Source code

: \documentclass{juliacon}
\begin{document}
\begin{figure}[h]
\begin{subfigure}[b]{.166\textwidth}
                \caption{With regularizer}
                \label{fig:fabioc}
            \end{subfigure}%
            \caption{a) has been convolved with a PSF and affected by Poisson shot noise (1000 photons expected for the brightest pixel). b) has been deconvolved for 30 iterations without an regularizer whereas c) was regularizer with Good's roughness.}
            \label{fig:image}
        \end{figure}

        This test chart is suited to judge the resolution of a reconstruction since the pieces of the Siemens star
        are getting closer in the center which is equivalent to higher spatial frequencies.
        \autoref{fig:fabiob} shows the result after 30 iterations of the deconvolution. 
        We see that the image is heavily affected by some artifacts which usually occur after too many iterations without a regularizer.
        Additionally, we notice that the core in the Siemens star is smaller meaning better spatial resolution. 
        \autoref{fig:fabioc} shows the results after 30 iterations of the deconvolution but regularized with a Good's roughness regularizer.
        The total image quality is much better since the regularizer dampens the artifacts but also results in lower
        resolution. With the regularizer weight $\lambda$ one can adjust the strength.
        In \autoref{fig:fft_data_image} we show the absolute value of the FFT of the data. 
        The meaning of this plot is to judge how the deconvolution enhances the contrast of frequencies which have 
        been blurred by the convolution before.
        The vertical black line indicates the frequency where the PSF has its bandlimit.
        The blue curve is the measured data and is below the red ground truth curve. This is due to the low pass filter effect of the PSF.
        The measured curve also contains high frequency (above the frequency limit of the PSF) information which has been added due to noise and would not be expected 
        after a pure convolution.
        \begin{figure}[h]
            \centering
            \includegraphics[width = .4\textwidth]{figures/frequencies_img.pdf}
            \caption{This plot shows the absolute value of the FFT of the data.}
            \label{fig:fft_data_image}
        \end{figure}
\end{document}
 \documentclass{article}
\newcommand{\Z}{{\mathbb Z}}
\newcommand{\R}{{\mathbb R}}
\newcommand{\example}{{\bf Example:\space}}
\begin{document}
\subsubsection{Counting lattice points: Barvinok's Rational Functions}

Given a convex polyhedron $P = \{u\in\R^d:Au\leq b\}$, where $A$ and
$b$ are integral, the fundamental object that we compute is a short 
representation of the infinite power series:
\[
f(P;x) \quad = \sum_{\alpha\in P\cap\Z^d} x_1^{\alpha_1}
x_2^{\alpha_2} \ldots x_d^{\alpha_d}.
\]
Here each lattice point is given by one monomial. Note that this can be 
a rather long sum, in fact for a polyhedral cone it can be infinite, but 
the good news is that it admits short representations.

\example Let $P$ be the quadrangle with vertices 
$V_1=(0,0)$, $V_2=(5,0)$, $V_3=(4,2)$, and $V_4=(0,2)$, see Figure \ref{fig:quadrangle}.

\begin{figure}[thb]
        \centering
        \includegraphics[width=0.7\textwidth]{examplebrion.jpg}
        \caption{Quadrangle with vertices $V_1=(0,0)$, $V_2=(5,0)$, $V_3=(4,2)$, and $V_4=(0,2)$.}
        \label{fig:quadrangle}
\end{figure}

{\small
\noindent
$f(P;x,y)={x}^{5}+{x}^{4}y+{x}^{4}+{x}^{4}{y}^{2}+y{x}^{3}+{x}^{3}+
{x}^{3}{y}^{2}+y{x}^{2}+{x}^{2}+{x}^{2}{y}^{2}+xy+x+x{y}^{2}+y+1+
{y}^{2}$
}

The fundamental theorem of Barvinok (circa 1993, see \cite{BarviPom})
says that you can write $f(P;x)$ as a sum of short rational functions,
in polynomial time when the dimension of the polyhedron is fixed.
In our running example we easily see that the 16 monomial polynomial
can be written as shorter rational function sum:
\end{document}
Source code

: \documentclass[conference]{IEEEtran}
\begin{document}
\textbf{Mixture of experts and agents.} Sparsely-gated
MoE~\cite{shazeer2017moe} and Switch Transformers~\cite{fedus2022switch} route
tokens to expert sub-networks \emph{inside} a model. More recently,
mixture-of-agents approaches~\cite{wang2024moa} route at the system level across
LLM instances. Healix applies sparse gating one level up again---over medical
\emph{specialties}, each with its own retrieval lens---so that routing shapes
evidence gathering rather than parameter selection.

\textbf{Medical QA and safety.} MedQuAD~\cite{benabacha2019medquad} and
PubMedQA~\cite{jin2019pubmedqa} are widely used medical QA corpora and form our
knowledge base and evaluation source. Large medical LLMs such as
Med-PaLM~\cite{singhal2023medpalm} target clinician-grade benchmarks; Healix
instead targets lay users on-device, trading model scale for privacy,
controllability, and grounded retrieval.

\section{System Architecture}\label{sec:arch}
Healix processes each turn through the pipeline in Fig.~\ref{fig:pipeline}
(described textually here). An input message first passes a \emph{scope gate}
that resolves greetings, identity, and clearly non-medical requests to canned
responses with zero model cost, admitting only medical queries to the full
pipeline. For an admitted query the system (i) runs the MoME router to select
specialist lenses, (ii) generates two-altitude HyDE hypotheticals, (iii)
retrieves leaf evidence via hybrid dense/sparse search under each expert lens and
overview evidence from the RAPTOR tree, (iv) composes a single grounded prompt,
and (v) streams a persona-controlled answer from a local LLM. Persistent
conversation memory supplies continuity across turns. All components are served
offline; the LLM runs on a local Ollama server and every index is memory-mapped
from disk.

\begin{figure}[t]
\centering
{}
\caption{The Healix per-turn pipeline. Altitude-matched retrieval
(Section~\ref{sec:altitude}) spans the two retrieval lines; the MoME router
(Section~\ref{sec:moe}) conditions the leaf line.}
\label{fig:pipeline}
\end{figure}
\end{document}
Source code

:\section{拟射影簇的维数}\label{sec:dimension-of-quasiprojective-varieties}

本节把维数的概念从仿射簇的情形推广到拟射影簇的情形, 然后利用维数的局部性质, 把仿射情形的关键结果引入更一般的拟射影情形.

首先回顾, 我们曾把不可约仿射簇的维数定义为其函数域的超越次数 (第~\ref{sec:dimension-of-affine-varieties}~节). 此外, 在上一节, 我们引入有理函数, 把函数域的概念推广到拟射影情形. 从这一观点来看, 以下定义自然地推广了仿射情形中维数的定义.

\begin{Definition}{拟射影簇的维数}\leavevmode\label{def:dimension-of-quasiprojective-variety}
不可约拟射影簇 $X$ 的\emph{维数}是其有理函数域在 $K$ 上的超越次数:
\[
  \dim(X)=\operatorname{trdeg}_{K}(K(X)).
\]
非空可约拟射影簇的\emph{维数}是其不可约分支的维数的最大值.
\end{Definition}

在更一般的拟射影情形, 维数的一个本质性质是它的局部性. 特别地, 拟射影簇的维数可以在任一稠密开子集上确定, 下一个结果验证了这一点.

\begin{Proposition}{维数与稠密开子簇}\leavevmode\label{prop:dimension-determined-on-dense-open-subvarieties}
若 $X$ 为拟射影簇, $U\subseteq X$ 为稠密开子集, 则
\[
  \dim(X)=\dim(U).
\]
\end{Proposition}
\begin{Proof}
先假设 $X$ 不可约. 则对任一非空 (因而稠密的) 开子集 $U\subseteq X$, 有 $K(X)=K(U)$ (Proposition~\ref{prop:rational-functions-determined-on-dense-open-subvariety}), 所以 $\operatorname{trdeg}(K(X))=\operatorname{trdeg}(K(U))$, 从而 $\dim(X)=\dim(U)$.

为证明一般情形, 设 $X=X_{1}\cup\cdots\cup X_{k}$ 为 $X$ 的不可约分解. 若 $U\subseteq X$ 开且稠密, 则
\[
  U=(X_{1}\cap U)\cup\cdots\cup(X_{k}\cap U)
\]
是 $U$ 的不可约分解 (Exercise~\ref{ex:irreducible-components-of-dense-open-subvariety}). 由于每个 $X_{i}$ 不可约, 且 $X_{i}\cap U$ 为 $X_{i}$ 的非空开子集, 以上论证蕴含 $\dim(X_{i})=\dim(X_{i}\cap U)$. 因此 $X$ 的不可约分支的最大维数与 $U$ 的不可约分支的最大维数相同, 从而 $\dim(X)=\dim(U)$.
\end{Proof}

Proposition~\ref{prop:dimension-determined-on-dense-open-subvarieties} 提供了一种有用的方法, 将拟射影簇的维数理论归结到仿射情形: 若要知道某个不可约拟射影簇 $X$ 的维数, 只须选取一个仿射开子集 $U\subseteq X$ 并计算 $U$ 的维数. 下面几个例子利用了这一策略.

- - -

The expected answer is each line of the records above that includes the string "iterations".

Result for this exercise
            \caption{a) has been convolved with a PSF and affected by Poisson shot noise (1000 photons expected for the brightest pixel). b) has been deconvolved for 30 iterations without an regularizer whereas c) was regularizer with Good's roughness.}
        \autoref{fig:fabiob} shows the result after 30 iterations of the deconvolution. 
        We see that the image is heavily affected by some artifacts which usually occur after too many iterations without a regularizer.
        \autoref{fig:fabioc} shows the results after 30 iterations of the deconvolution but regularized with a Good's roughness regularizer.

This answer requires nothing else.